I’ve posted previously about my intent to blog on each of the words Gary Hamel suggests distinguish the more people focused language and behaviour we need to encourage in our organisations (see this post on trust – including Hay’s Trust conference).
I had planned to start with some of the easier words such as equality, wisdom and justice, but there were a couple of things come up at HRevolution which made me think about love, so I’ve decided to start here.
So, for one thing, there was the general lovey-doveyness of the thing whole (nothing wrong with that) as in Trish’s tweet here. But the real driver for this post was Paul Hebert’s session on incentives and recognition, as well as a general frustration in this and other sessions with a**holes.
Paul talked about the common problem in organisations where managers want to hold their best people back and suggested we need something more like love from our managers – a bit more like the way parents feel about our children – wanting the best for them rather than ensuring they don’t get paid more than the manager etc.
Somebody (I lost track of who, sorry) suggested a boss had explained to them that he did his job in the same way that he looked after his kids: ‘I love them and look after them’. This took us into a not particularly valuable loop about parenting as an analogy for management – and a chance for Laurie Ruettimann to present her proposal for a loveless model where work is just a contract.
But I still think the original point was spot on. I think we do need love in our organisations. (And there are lots of other ways of loving people than in parenting of course - Trish’s love for her attendees is probably a more apt example.) I do think we need more love in our organisations to make them into more compelling places to be.

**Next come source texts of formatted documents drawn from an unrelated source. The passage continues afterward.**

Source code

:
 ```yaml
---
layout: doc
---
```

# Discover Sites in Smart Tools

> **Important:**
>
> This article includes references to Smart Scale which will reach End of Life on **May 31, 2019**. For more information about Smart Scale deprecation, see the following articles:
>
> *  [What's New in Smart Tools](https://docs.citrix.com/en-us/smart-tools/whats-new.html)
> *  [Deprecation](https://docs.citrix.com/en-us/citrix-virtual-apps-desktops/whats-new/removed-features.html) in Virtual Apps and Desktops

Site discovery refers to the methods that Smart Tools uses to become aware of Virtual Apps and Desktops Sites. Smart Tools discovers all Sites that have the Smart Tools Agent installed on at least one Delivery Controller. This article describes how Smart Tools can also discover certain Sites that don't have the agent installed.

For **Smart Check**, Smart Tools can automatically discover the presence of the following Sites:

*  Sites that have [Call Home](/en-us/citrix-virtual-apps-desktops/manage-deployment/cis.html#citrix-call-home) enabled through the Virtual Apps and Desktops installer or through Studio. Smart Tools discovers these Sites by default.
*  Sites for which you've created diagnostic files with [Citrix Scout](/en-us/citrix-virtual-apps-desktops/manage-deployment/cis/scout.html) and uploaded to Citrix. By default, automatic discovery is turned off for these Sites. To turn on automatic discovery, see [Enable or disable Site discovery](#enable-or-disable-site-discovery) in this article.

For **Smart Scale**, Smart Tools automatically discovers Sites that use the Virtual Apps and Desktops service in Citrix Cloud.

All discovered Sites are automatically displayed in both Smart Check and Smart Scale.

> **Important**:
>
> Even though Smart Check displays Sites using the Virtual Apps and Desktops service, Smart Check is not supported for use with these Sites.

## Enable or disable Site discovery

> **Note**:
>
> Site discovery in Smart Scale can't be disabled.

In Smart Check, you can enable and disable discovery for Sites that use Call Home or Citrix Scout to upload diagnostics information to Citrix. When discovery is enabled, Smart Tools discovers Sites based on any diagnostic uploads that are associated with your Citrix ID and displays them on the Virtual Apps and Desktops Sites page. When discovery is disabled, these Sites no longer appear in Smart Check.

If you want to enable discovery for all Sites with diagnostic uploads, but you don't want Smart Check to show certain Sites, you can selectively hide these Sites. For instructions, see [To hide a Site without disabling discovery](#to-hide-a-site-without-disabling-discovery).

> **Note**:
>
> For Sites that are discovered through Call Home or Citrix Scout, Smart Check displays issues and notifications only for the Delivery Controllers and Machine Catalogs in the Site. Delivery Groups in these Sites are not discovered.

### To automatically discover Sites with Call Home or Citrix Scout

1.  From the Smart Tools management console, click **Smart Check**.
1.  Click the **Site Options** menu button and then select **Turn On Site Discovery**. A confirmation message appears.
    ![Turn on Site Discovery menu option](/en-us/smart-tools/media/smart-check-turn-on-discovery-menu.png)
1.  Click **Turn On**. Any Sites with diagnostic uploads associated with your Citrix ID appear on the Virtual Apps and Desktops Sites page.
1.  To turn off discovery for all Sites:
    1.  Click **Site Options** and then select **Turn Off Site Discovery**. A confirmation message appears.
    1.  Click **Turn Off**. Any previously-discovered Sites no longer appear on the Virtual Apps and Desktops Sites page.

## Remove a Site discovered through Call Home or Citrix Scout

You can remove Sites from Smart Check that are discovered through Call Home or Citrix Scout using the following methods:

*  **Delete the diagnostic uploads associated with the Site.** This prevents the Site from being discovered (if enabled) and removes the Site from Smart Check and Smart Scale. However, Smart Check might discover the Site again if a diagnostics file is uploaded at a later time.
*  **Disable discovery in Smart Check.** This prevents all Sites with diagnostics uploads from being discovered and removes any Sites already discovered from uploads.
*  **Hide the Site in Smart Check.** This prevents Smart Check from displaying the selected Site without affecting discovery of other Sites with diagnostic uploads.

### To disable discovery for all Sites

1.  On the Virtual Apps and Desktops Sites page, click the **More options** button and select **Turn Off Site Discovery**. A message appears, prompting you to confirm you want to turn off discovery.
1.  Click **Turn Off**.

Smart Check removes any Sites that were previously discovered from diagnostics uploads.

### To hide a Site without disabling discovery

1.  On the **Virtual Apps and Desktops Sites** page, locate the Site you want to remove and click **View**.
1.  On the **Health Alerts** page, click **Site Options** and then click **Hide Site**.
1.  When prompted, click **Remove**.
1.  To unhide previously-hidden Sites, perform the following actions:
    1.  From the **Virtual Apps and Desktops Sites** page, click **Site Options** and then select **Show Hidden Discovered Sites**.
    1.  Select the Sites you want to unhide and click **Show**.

I didn’t always think so – and remember challenging someone else about this on some site somewhere once. But the more I’ve thought about it, and worked with organisations to bring about deep change, the more convinced I’ve become that we can’t ignore those things we think are important, even if they makes people cringe at first.
So how do we bring more love into our organisations? Well, I don’t think moving towards more love needs to be that hard. Paul’s group came up with the ides of a crappy manager policy, which whilst not stimulating real love would remove a lot of the present distaste.
But policies (even those emphasising what you do want rather than what you don’t) act a little like employee recognition as per Paul’s presentation (he suggested that recognition can generate slight changes in behaviour, like altering the course of a ball rolling downhill by a couple of degrees, but you need incentives to get bigger change / start the ball rolling in a different direction). I think you need something bigger to get real love.
To an extent, I think the something bigger needs to be a culture which emphasises the importance of personal relationships for their own sake, rather than as things which need to be manipulated to do a job. And I think creating this culture is partly about freeing people up to have more time for these relationships, as well as educating people about social intelligence (building on the points Kevin Grossman made about emotional intelligence) to help them appreciate the importance of these relationships – to them as well as the other people, and the organisation they’re working within.
Yet there’s got to be more to it than this as well. The key enabler I think must be more of a sense of pitching in together. Would Trish have felt the same sense of love for her attendees if she’d been organising a standard SHRM conference? Actually, Trish probably would!, but I think the general sense of love-in would have been much reduced.
So the traditional family may have been the wrong metaphor for organisations, but perhaps the model of a commune could work (for at least some aspects of organisational life)?
So there you go. I’m not sure I’ve got to the answer on this, and I knew it wouldn’t be an easy post to write. But I do agree with Gary Hamel that love is something we should be thinking about – and working towards.
What about you? Do you want to see more love in your organisation, and how would you go about creating it?